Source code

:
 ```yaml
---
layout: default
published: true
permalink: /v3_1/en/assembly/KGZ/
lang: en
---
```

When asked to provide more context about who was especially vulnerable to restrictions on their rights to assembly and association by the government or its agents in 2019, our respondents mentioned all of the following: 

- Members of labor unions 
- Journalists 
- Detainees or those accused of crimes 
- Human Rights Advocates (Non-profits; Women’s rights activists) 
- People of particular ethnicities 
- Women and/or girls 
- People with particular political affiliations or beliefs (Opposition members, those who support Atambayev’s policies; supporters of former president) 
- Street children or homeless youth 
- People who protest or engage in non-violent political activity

==

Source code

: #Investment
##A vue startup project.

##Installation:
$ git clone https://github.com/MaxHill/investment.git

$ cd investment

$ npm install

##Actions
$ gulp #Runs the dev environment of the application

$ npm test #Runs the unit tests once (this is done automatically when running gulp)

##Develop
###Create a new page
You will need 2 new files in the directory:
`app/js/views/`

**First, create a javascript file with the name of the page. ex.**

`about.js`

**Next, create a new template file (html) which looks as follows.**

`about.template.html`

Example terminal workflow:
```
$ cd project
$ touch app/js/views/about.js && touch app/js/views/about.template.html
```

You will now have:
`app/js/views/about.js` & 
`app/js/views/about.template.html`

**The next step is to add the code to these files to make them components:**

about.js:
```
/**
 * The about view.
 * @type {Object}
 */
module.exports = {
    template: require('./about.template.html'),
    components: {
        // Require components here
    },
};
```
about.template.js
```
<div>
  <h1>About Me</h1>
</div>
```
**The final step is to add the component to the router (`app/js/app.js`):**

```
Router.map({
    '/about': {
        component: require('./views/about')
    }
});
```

PROBLEM DESCRIPTION -
In the entries above, some lines may contain the string "rights"; report how many, without additional comment.

ANSWER TO THIS EXERCISE -
2